The neon sign’s heyday may have long passed, but the colorful advertisements have beckoned tourists and locals from rural back roads to the centers of big cities for decades, luring travelers with their seductive glow.
LessThis popular resort area in upstate New York is bursting with vintage roadside charm and classic neon. You can’t go wrong staying at one of the many remaining mid-century motels or cozy cottages in Lake George(the A-frame accommodations at the Amber Lantern are pretty perfect) or eating soft-serve cones and cheesesteaks as big as your head from Martha’s Dandee Creme.
New York City’s love affair with neon signage is well-documented; the city doesn’t sleep for many reasons, but a big one might be the constant glow and buzz of its neon signs. Over the years, much of the city—including the notoriously-bright Times Square—has gone digital, but a few classic signs have remained. Take the D, N, F, or Q train to the end of the line for Nathan’s Famous’ original location on Surf Avenue in Brooklyn’s Coney Island.
In 1999, Tod Swormstedt, a former editor of the trade magazine Signs of the Times, created the American Sign Museum to “not only save signs, but to show appreciation for the craftsmanship that goes into making every sign.” Other neon-centric museums have opened since, but the American Sign Museum, located in a former fashion warehouse in Cincinnati, Ohio, claims to be the only one dedicated to the art and craft of sign-making.
Serving enormous sundaes in clamshell dishes since the 1920s, Margie’s Candies‘ original Bucktown location is one of the oldest ice cream parlors in Chicago. Over the last 100 years, everyone from Al Capone to the Rolling Stones and the Beatles have stopped in for a sweet treat (I wonder what they played on the tabletop jukeboxes?).
Located in a historic Elks building in The Dalles, Oregon, the National Neon Sign Museum opened for tours in August, 2018. The 20,000-square-foot museum features signs and artifacts from the late 1800s through the 1960s. The collection includes pieces from jewelers, car dealerships, and root beer stands. Exhibits showcase the evolution of sign-making technology from hand painted gold leaf to enamel and electric signs and eventually plastic.
Hollywood may be lit by flashbulbs, but Southern California is also a neon-lover’s paradise. Los Angeles is home to dozens of mid-century diners, including Pann’s Restaurant which has been serving hungry travelers and locals alike since 1958.
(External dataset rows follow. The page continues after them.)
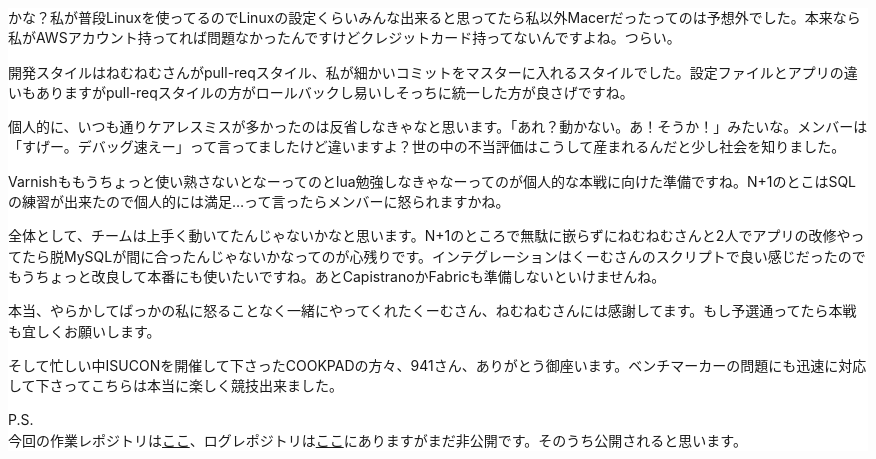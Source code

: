 かな？私が普段Linuxを使ってるのでLinuxの設定くらいみんな出来ると思ってたら私以外Macerだったってのは予想外でした。本来なら私がAWSアカウント持ってれば問題なかったんですけどクレジットカード持ってないんですよね。つらい。

開発スタイルはねむねむさんがpull-reqスタイル、私が細かいコミットをマスターに入れるスタイルでした。設定ファイルとアプリの違いもありますがpull-reqスタイルの方がロールバックし易いしそっちに統一した方が良さげですね。

個人的に、いつも通りケアレスミスが多かったのは反省しなきゃなと思います。「あれ？動かない。あ！そうか！」みたいな。メンバーは「すげー。デバッグ速えー」って言ってましたけど違いますよ？世の中の不当評価はこうして産まれるんだと少し社会を知りました。

Varnishももうちょっと使い熟さないとなーってのとlua勉強しなきゃなーってのが個人的な本戦に向けた準備ですね。N+1のとこはSQLの練習が出来たので個人的には満足…って言ったらメンバーに怒られますかね。

全体として、チームは上手く動いてたんじゃないかなと思います。N+1のところで無駄に嵌らずにねむねむさんと2人でアプリの改修やってたら脱MySQLが間に合ったんじゃないかなってのが心残りです。インテグレーションはくーむさんのスクリプトで良い感じだったのでもうちょっと改良して本番にも使いたいですね。あとCapistranoかFabricも準備しないといけませんね。

本当、やらかしてばっかの私に怒ることなく一緒にやってくれたくーむさん、ねむねむさんには感謝してます。もし予選通ってたら本戦も宜しくお願いします。

そして忙しい中ISUCONを開催して下さったCOOKPADの方々、941さん、ありがとう御座います。ベンチマーカーの問題にも迅速に対応して下さってこちらは本当に楽しく競技出来ました。

P.S.  
今回の作業レポジトリは[ここ](https://github.com/cocodrips/isucon2014q)、ログレポジトリは[ここ](https://github.com/tomoasleep/isucon2014qlog)にありますがまだ非公開です。そのうち公開されると思います。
Vegas’ Neon Museum was founded in 1996 as a non-profit organization dedicated to preserving and displaying iconic signs from the city’s motels, casinos, and other now-defunct businesses. At the center of the museum’s Neon Boneyard is an 80-foot-tall Hard Rock Café guitar, one of only a handful of signs in the collection that have been restored and relit.
Holbrook, Arizona, is home to one of the three remaining Wigwam Motels (its neon sign asks Route 66 travelers, “Have you slept in a Wigwam lately?”), and several other motels, trading posts, and souvenir shops.
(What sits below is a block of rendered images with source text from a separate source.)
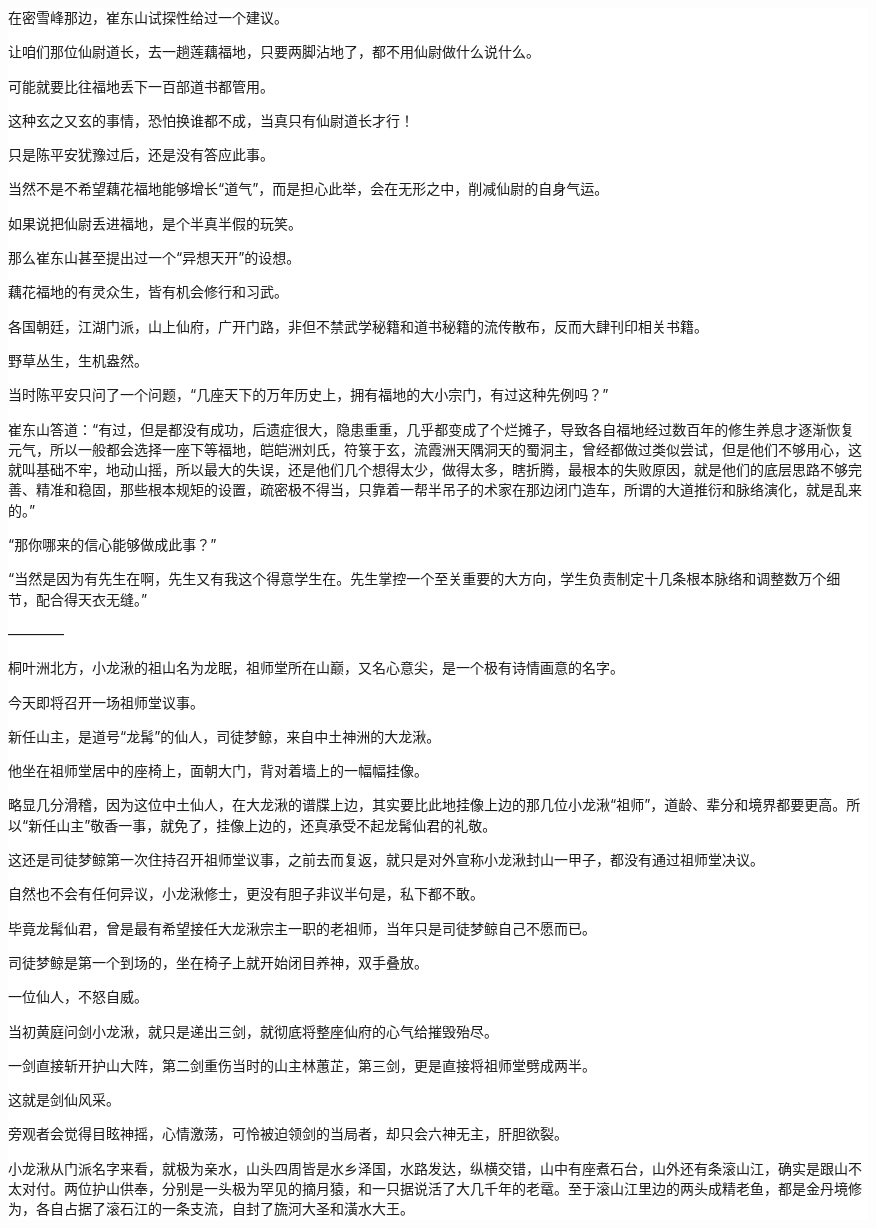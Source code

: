    在密雪峰那边，崔东山试探性给过一个建议。

   让咱们那位仙尉道长，去一趟莲藕福地，只要两脚沾地了，都不用仙尉做什么说什么。

   可能就要比往福地丢下一百部道书都管用。

   这种玄之又玄的事情，恐怕换谁都不成，当真只有仙尉道长才行！

   只是陈平安犹豫过后，还是没有答应此事。

   当然不是不希望藕花福地能够增长“道气”，而是担心此举，会在无形之中，削减仙尉的自身气运。

   如果说把仙尉丢进福地，是个半真半假的玩笑。

   那么崔东山甚至提出过一个“异想天开”的设想。

   藕花福地的有灵众生，皆有机会修行和习武。

   各国朝廷，江湖门派，山上仙府，广开门路，非但不禁武学秘籍和道书秘籍的流传散布，反而大肆刊印相关书籍。

   野草丛生，生机盎然。

   当时陈平安只问了一个问题，“几座天下的万年历史上，拥有福地的大小宗门，有过这种先例吗？”

   崔东山答道：“有过，但是都没有成功，后遗症很大，隐患重重，几乎都变成了个烂摊子，导致各自福地经过数百年的修生养息才逐渐恢复元气，所以一般都会选择一座下等福地，皑皑洲刘氏，符箓于玄，流霞洲天隅洞天的蜀洞主，曾经都做过类似尝试，但是他们不够用心，这就叫基础不牢，地动山摇，所以最大的失误，还是他们几个想得太少，做得太多，瞎折腾，最根本的失败原因，就是他们的底层思路不够完善、精准和稳固，那些根本规矩的设置，疏密极不得当，只靠着一帮半吊子的术家在那边闭门造车，所谓的大道推衍和脉络演化，就是乱来的。”

   “那你哪来的信心能够做成此事？”

   “当然是因为有先生在啊，先生又有我这个得意学生在。先生掌控一个至关重要的大方向，学生负责制定十几条根本脉络和调整数万个细节，配合得天衣无缝。”

   ————

   桐叶洲北方，小龙湫的祖山名为龙眠，祖师堂所在山巅，又名心意尖，是一个极有诗情画意的名字。

   今天即将召开一场祖师堂议事。

   新任山主，是道号“龙髯”的仙人，司徒梦鲸，来自中土神洲的大龙湫。

   他坐在祖师堂居中的座椅上，面朝大门，背对着墙上的一幅幅挂像。

   略显几分滑稽，因为这位中土仙人，在大龙湫的谱牒上边，其实要比此地挂像上边的那几位小龙湫“祖师”，道龄、辈分和境界都要更高。所以“新任山主”敬香一事，就免了，挂像上边的，还真承受不起龙髯仙君的礼敬。

   这还是司徒梦鲸第一次住持召开祖师堂议事，之前去而复返，就只是对外宣称小龙湫封山一甲子，都没有通过祖师堂决议。

   自然也不会有任何异议，小龙湫修士，更没有胆子非议半句是，私下都不敢。

   毕竟龙髯仙君，曾是最有希望接任大龙湫宗主一职的老祖师，当年只是司徒梦鲸自己不愿而已。

   司徒梦鲸是第一个到场的，坐在椅子上就开始闭目养神，双手叠放。

   一位仙人，不怒自威。

   当初黄庭问剑小龙湫，就只是递出三剑，就彻底将整座仙府的心气给摧毁殆尽。

   一剑直接斩开护山大阵，第二剑重伤当时的山主林蕙芷，第三剑，更是直接将祖师堂劈成两半。

   这就是剑仙风采。

   旁观者会觉得目眩神摇，心情激荡，可怜被迫领剑的当局者，却只会六神无主，肝胆欲裂。

   小龙湫从门派名字来看，就极为亲水，山头四周皆是水乡泽国，水路发达，纵横交错，山中有座煮石台，山外还有条滚山江，确实是跟山不太对付。两位护山供奉，分别是一头极为罕见的摘月猿，和一只据说活了大几千年的老鼋。至于滚山江里边的两头成精老鱼，都是金丹境修为，各自占据了滚石江的一条支流，自封了旒河大圣和潢水大王。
Albuquerque’s Central Avenue is home to several notable neon signs, but I could write an entire article waxing poetic just about The Dog House, a staple located on old Route 66 for more than 70 years. The restaurant, serving footlongs topped with famously spicy chili, appears a few times in Breaking Bad, and its sign, which spans the entire width of the small brick building, is photogenic anytime from sunrise to sunset. But like most working neon, it really shines after dark.
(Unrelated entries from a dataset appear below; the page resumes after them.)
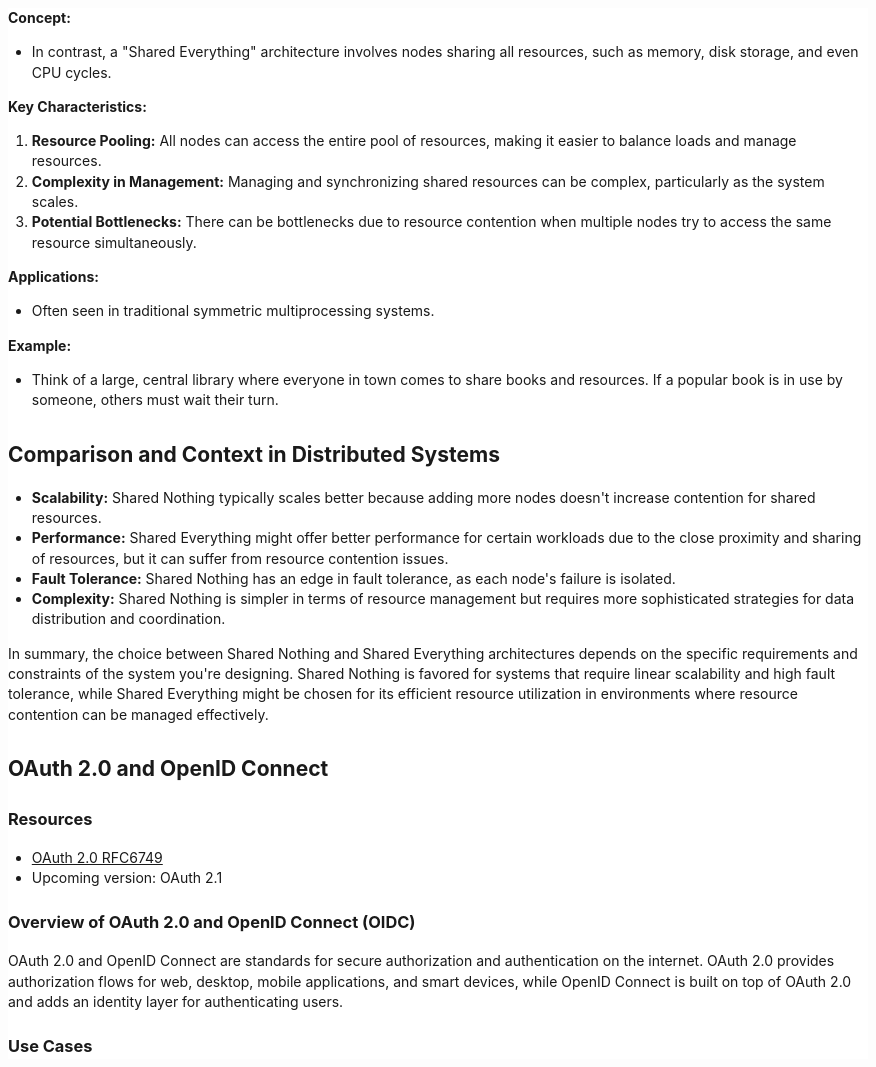 **Concept:**
- In contrast, a "Shared Everything" architecture involves nodes sharing all resources, such as memory, disk storage, and even CPU cycles.

**Key Characteristics:**
1. **Resource Pooling:** All nodes can access the entire pool of resources, making it easier to balance loads and manage resources.
2. **Complexity in Management:** Managing and synchronizing shared resources can be complex, particularly as the system scales.
3. **Potential Bottlenecks:** There can be bottlenecks due to resource contention when multiple nodes try to access the same resource simultaneously.

**Applications:**
- Often seen in traditional symmetric multiprocessing systems.

**Example:**
- Think of a large, central library where everyone in town comes to share books and resources. If a popular book is in use by someone, others must wait their turn.

<a name="comparison-and-context-in-distributed-systems"></a>
## Comparison and Context in Distributed Systems

- **Scalability:** Shared Nothing typically scales better because adding more nodes doesn't increase contention for shared resources.
- **Performance:** Shared Everything might offer better performance for certain workloads due to the close proximity and sharing of resources, but it can suffer from resource contention issues.
- **Fault Tolerance:** Shared Nothing has an edge in fault tolerance, as each node's failure is isolated.
- **Complexity:** Shared Nothing is simpler in terms of resource management but requires more sophisticated strategies for data distribution and coordination.

In summary, the choice between Shared Nothing and Shared Everything architectures depends on the specific requirements and constraints of the system you're designing. Shared Nothing is favored for systems that require linear scalability and high fault tolerance, while Shared Everything might be chosen for its efficient resource utilization in environments where resource contention can be managed effectively.

<a name="oauth-and-openid-connect"></a>
## OAuth 2.0 and OpenID Connect

### Resources
- [OAuth 2.0 RFC6749](https://datatracker.ietf.org/doc/html/rfc6749)
- Upcoming version: OAuth 2.1

### Overview of OAuth 2.0 and OpenID Connect (OIDC)
OAuth 2.0 and OpenID Connect are standards for secure authorization and authentication on the internet. OAuth 2.0 provides authorization flows for web, desktop, mobile applications, and smart devices, while OpenID Connect is built on top of OAuth 2.0 and adds an identity layer for authenticating users.

### Use Cases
Tucumcari, home of the Blue Swallow Motel—and some of the most iconic neon on the entire Mother Road—was founded in 1901 as a railroad construction camp called Ragtown. It was later renamed for a nearby mountain, and in its heyday, the town attracted Route 66 travelers to one of its 2,000 motel rooms with billboards for miles in each direction proclaiming “Tucumcari Tonite!” The town later adopted the tagline “Gateway to the West,” but voted to return to its previous slogan in 2008.